I am developing a web-app right now, where clients will frequently (every few seconds), send read/write requests on certain data. As of right now, I have my server immediately write to the database when a user changes something, and immediately read from the database when they want to view something. This is working fine for me, but I am guessing that it would be quite slow if there were thousands of users online.
Would it be more efficient to save write requests in an object on the server side, then do a bulk update at a certain time interval? This would help in situations where the same data is edited multiple times, since it would now only require one db insert. It would also mean that I would read from the object for any data that hasn't yet been synced, which could mean increased efficiency by avoiding db reads. At the same time though, I feel like this would be a liability for two reasons: 1. A server crash would erase all data that hasn't yet been synced. 2. A bulk insert has the possibility of creating sudden spikes of lag due to mass database calls.
How should I approach this? Is my current approach ok, or should I queue inserts for a later time?
If a user makes a change to data and takes an action that (s)he expects will save the data, you should do everything you can to ensure the data is actually saved. Example: Let's say you delay the write for a while. The user is in a hurry, makes a change then closes the browser. If you don't save right when they take an action that they expect saves the data, there would be a data loss.
Web stacks generally scale horizontally. Don't start to optimize this kind of thing unless there's evidence that you really have to.
Related
I have previously done some very basic real-time applications using the help of sockets and have been reading more about it just for curiosity. One very interesting article I read was about Operational Transformation and I learned several new things. After reading it, I kept thinking of when or how this data is really saved to the database if I were to keep it. I have two assumptions/theories about what might be going on, but I'm not sure if they are correct and/or the best solutions to solve this issue. They are as follow:
(For this example lets assume it's a real-time collaborative whiteboard:)
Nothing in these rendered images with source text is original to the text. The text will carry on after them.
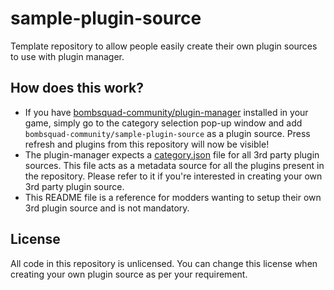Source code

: # sample-plugin-source

Template repository to allow people easily create their own plugin sources to use with plugin manager.

## How does this work?

- If you have [bombsquad-community/plugin-manager](https://github.com/bombsquad-community/plugin-manager)
  installed in your game, simply go to the category selection pop-up window and add
  `bombsquad-community/sample-plugin-source` as a plugin source. Press refresh and plugins from this
  repository will now be visible!
- The plugin-manager expects a [category.json](category.json) file for all 3rd party plugin
  sources. This file acts as a metadata source for all the plugins present in the repository.
  Please refer to it if you're interested in creating your own 3rd party plugin source.
- This README file is a reference for modders wanting to setup their own 3rd plugin source and is not
  mandatory.

## License

All code in this repository is unlicensed. You can change this license when creating your own plugin
source as per your requirement.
For every edit that happens (ex. drawing a line), the socket will send a message to everyone collaborating. But at the same time, I will store the data in my database. The problem I see with this solution is the amount of time I would need to access the database. For every line a user draws, I would be required to access the database to store it.
Use polling. For this theory, I think of saving every data in temporal storage at the server, and then after 'x' amount of time, it will get all the data from the temporal storage and save them in the database. The issue for this theory is the possibility of a failure in the temporal storage (ex. electrical failure). If the temporal storage loses its data before it is saved in the database, then I would never be able to recover them again.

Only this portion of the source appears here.